Been an ok day so far. Another human sleep and up early. Finished my pushups challenge for the month and moved on to abs one. Will see how it goes!

 

Nearing 300 days g free and feeling a bit unsettled. Not sure if need a bit of support regarding my emotions....but, i guess i received plenty over the years and am still here....does it work or not then? .or, let me rephrase - do i work the counselling or not?

 

Had an epic fall yesterday. Taken girl out and then saw this quite massive dog galavanting over the field towards our direction. Off lead of course. ...so me started running with girl beside me and of course she had to cross my path (something triggering her smell sense on the side of the path) and here i was, happily flying over her and landing on my palms/knees. Keys, phone and lighter scattered around and i tried to gather all those "essentials"before the big dog reached the path. Limped the rest of the journey back home but can report no serious injuries apart from grazed knee and bruised pride!
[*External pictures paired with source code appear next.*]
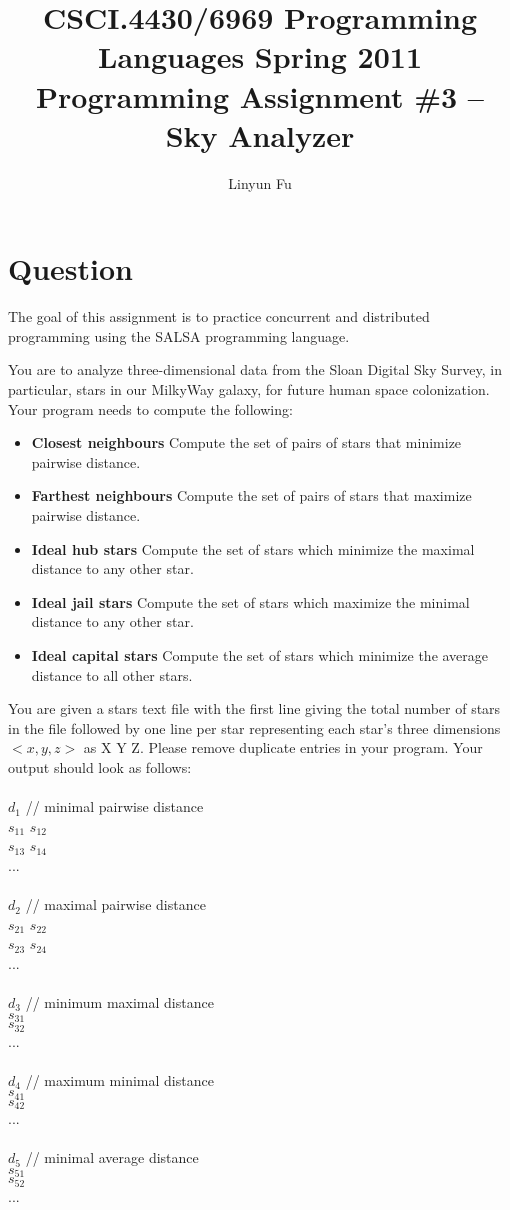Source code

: \documentclass[12pt,letterpaper]{article}
\author{Linyun Fu}
\title{CSCI.4430/6969 Programming Languages Spring 2011\\
Programming Assignment \#3 -- Sky Analyzer}
\begin{document}
\maketitle
\part*{Question}
The goal of this assignment is to practice concurrent and distributed programming using the SALSA programming language. 

You are to analyze three-dimensional data from the Sloan Digital Sky Survey, in particular, stars in our MilkyWay galaxy, for future human space colonization. Your program needs to compute the following: 
\begin{itemize}
\item \textbf{Closest neighbours} Compute the set of pairs of stars that minimize pairwise distance.
\item \textbf{Farthest neighbours} Compute the set of pairs of stars that maximize pairwise distance.
\item \textbf{Ideal hub stars} Compute the set of stars which minimize the maximal distance to any other star.
\item \textbf{Ideal jail stars} Compute the set of stars which maximize the minimal distance to any other star.
\item \textbf{Ideal capital stars} Compute the set of stars which minimize the average distance to all other stars. 
\end{itemize}

You are given a stars text file with the first line giving the total number of stars in the file followed by one line per star representing each star's three dimensions $<x,y,z>$ as X Y Z. Please remove duplicate entries in your program. Your output should look as follows:\\
\\
$d_1$  // minimal pairwise distance\\
$s_{11}$ $s_{12}$\\
$s_{13}$ $s_{14}$\\
...\\
\\
$d_2$  // maximal pairwise distance\\
$s_{21}$ $s_{22}$\\
$s_{23}$ $s_{24}$\\
...\\
\\
$d_3$ // minimum maximal distance\\
$s_{31}$\\
$s_{32}$\\
...\\
\\
$d_4$ // maximum minimal distance\\
$s_{41}$\\
$s_{42}$\\
... \\
\\
$d_5$ // minimal average distance\\
$s_{51}$\\
$s_{52}$\\
...\\
\end{document}

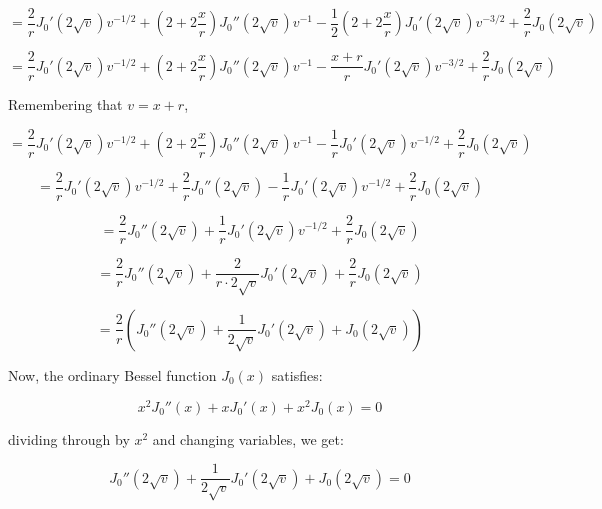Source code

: \documentclass{article}
\begin{document}
\begin{equation*}
=\frac{2}{r} J_0'(2\sqrt{v}) v^{-1/2} + (2+2\frac{x}{r}) J_0''(2\sqrt{v}) v^{-1} - \frac{1}{2} (2+2\frac{x}{r}) J_0'(2\sqrt{v}) v^{-3/2} + \frac{2}{r} J_0(2\sqrt{v})
\end{equation*}

\begin{equation*}
=\frac{2}{r} J_0'(2\sqrt{v}) v^{-1/2} + (2+2\frac{x}{r}) J_0''(2\sqrt{v}) v^{-1} - \frac{x+r}{r} J_0'(2\sqrt{v}) v^{-3/2}
+ \frac{2}{r} J_0(2\sqrt{v})
\end{equation*}

Remembering that $v=x+r$,

\begin{equation*}
=\frac{2}{r} J_0'(2\sqrt{v}) v^{-1/2} + (2+2\frac{x}{r}) J_0''(2\sqrt{v}) v^{-1} - \frac{1}{r} J_0'(2\sqrt{v}) v^{-1/2}
+ \frac{2}{r} J_0(2\sqrt{v})
\end{equation*}

\begin{equation*}
=\frac{2}{r} J_0'(2\sqrt{v}) v^{-1/2} + \frac{2}{r} J_0''(2\sqrt{v}) - \frac{1}{r} J_0'(2\sqrt{v}) v^{-1/2}
+ \frac{2}{r} J_0(2\sqrt{v})
\end{equation*}

\begin{equation*}
=\frac{2}{r} J_0''(2\sqrt{v}) + \frac{1}{r} J_0'(2\sqrt{v}) v^{-1/2} + \frac{2}{r} J_0(2\sqrt{v})
\end{equation*}

\begin{equation*}
=\frac{2}{r} J_0''(2\sqrt{v}) + \frac{2}{r\cdot2\sqrt{v}} J_0'(2\sqrt{v}) + \frac{2}{r} J_0(2\sqrt{v})
\end{equation*}

\begin{equation}
\label{last eq in derivation}
=\frac{2}{r} \left( J_0''(2\sqrt{v}) + \frac{1}{2\sqrt{v}} J_0'(2\sqrt{v}) + J_0(2\sqrt{v})\right)
\end{equation}

Now, the ordinary Bessel function $J_0(x)$ satisfies:

\begin{equation*}
x^2 J_0''(x) + xJ_0'(x) + x^2J_0(x) = 0
\end{equation*}

dividing through by $x^2$ and changing variables, we get:

\begin{equation*}
J_0''(2\sqrt{v}) + \frac{1}{2\sqrt{v}}J_0'(2\sqrt{v}) + J_0(2\sqrt{v}) = 0
\end{equation*}
\end{document}
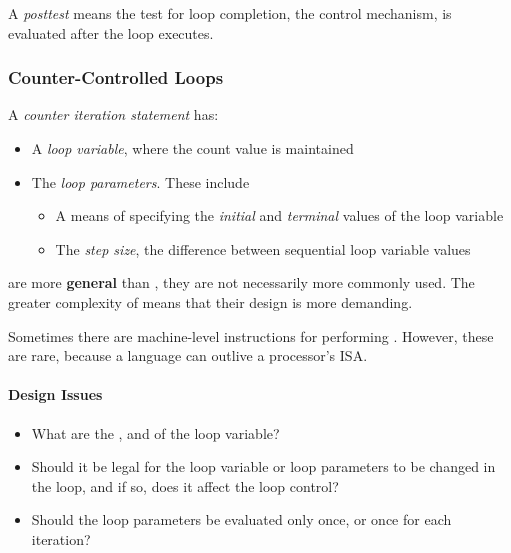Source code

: \begin{definition}[Posttest]\label{def:Iterative_Statement-Posttest_Control}
  A \emph{posttest}  means the test for loop completion, the control mechanism, is evaluated after the loop  executes.
\end{definition}

\subsubsection{Counter-Controlled Loops}\label{subsubsec:Counter_Controlled_Loops}
\begin{definition}\label{def:Counter_Iteration_Statement}
  A \emph{counter iteration statement} has:
  \begin{itemize}[noitemsep]
  \item A \emph{loop variable}, where the count value is maintained
  \item The \emph{loop parameters}. These include
    \begin{itemize}[noitemsep]
    \item A means of specifying the \emph{initial} and \emph{terminal} values of the loop variable
    \item The \emph{step size}, the difference between sequential loop variable values
    \end{itemize}
  \end{itemize}
\end{definition}

 are more \textbf{general} than , they are not necessarily more commonly used.
The greater complexity of  means that their design is more demanding.

\begin{remark*}
  Sometimes there are machine-level instructions for performing .
  However, these are rare, because a language can outlive a processor's ISA.\@
\end{remark*}

\paragraph{Design Issues}\label{par:Counter_Controlled_Loops-Design_Issues}
\begin{itemize}[noitemsep]
\item What are the , and  of the loop variable?
\item Should it be legal for the loop variable or loop parameters to be changed in the loop, and if so, does it affect the loop control?
\item Should the loop parameters be evaluated only once, or once for each iteration?
\end{itemize}

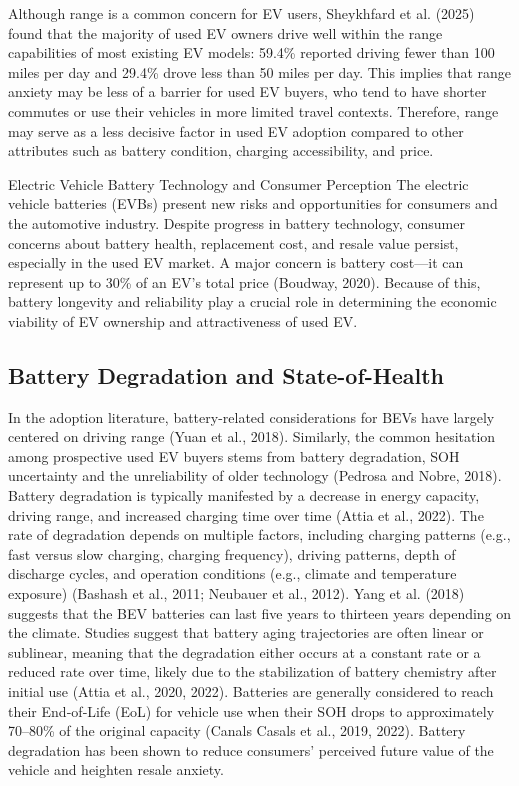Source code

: \documentclass[a4paper,fleqn]{cas-sc}   %
\begin{document}
Although range is a common concern for EV users, Sheykhfard et al. (2025) found that the majority of used EV owners drive well within the range capabilities of most existing EV models: 59.4\% reported driving fewer than 100 miles per day and 29.4\% drove less than 50 miles per day. This implies that range anxiety may be less of a barrier for used EV buyers, who tend to have shorter commutes or use their vehicles in more limited travel contexts. Therefore, range may serve as a less decisive factor in used EV adoption compared to other attributes such as battery condition, charging accessibility, and price.

Electric Vehicle Battery Technology and Consumer Perception
The electric vehicle batteries (EVBs) present new risks and opportunities for consumers and the automotive industry. Despite progress in battery technology, consumer concerns about battery health, replacement cost, and resale value persist, especially in the used EV market. A major concern is battery cost—it can represent up to 30\% of an EV's total price (Boudway, 2020). Because of this, battery longevity and reliability play a crucial role in determining the economic viability of EV ownership and attractiveness of used EV.

\subsection{Battery Degradation and State-of-Health}

In the adoption literature, battery-related considerations for BEVs have largely centered on driving range (Yuan et al., 2018). Similarly, the common hesitation among prospective used EV buyers stems from battery degradation, SOH uncertainty and the unreliability of older technology (Pedrosa and Nobre, 2018).
Battery degradation is typically manifested by a decrease in energy capacity, driving range, and increased charging time over time (Attia et al., 2022). The rate of degradation depends on multiple factors, including charging patterns (e.g., fast versus slow charging, charging frequency), driving patterns, depth of discharge cycles, and operation conditions (e.g., climate and temperature exposure) (Bashash et al., 2011; Neubauer et al., 2012). Yang et al. (2018) suggests that the BEV batteries can last five years to thirteen years depending on the climate. Studies suggest that battery aging trajectories are often linear or sublinear, meaning that the degradation either occurs at a constant rate or a reduced rate over time, likely due to the stabilization of battery chemistry after initial use (Attia et al., 2020, 2022). Batteries are generally considered to reach their End‑of‑Life (EoL) for vehicle use when their SOH drops to approximately 70–80\% of the original capacity (Canals Casals et al., 2019, 2022). Battery degradation has been shown to reduce consumers’ perceived future value of the vehicle and heighten resale anxiety.
\end{document}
Lil girl got a bit scared seeing my unsuccessful flying attempt so also tried to calm her down and assure that its all good....not her fault....just my wonky legs tripping over each other ??.

 

That's me! Enjoying last sunny day and staying calm....at least trying.

 

Take care all & stay safe!

 

S&B xx

This post was modified 4 years ago by Forum admin
 
Posted : 2nd June 2020 1:45 pm
S.A
 S.A
(@s-687)
Posts: 4883
 

Yes, don't go back to the mind numbing spinning reels, desperately hoping for the feature to drop before the money runs out... it feels really s**t. Always has and always will.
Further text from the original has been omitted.